=== TO DO ===
Determine how many lines in these records hold "label". Only the number is wanted.

»»

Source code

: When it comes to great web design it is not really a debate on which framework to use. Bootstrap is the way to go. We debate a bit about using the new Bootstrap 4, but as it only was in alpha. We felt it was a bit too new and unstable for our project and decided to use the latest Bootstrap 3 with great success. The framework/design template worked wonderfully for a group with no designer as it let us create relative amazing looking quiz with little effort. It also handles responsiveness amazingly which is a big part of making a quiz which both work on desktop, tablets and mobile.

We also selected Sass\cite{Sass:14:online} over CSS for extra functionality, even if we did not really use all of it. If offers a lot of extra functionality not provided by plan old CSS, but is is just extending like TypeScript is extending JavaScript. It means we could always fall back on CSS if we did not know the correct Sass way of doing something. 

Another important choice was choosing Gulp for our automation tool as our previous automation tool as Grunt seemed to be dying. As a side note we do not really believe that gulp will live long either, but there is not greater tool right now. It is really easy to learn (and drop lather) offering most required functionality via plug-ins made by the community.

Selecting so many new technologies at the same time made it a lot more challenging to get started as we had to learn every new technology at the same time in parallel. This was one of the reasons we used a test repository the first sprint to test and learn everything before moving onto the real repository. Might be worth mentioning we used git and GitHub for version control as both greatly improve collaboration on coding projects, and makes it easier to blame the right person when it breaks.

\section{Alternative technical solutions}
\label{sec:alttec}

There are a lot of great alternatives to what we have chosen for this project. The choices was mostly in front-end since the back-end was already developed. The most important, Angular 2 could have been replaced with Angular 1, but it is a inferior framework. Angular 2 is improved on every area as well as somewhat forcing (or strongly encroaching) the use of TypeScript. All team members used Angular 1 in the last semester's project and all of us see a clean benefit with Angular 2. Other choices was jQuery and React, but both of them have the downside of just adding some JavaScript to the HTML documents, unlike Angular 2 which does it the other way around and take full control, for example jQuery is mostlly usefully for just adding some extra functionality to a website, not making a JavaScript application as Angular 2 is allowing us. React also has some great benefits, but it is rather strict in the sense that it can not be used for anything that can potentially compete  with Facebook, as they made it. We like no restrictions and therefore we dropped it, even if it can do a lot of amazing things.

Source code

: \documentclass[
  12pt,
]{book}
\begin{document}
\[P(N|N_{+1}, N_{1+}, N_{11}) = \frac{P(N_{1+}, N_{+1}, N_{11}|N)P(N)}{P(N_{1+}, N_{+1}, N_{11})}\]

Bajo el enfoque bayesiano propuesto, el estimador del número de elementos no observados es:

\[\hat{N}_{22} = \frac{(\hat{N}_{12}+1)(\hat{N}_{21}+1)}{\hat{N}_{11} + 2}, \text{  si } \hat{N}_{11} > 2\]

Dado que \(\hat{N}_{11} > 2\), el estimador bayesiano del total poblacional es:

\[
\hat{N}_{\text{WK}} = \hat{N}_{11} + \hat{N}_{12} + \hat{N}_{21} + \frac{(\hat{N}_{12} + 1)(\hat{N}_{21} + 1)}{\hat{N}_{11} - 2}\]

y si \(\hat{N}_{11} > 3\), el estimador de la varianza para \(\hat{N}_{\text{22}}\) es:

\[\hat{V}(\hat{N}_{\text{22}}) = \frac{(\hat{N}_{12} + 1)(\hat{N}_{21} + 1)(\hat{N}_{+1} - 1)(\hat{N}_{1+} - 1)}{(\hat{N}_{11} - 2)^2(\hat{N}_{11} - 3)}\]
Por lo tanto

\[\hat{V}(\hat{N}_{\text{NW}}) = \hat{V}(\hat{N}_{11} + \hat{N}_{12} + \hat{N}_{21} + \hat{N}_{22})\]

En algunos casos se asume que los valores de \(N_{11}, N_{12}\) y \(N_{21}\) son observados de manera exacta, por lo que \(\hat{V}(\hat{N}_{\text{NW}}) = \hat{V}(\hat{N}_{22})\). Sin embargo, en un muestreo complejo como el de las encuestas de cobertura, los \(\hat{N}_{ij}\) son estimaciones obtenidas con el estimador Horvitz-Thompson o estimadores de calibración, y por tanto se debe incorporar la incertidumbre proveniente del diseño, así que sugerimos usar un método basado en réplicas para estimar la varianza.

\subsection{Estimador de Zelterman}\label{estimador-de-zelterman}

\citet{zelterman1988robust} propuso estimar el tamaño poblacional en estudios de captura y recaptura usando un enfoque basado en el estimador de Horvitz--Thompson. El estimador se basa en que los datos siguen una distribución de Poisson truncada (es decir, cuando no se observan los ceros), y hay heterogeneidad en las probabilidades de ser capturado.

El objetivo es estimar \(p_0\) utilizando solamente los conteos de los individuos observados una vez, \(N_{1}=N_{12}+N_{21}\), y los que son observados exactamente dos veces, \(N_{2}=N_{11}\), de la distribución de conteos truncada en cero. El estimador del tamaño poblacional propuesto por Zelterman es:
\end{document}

««

=== RESPONSE BOX ===
2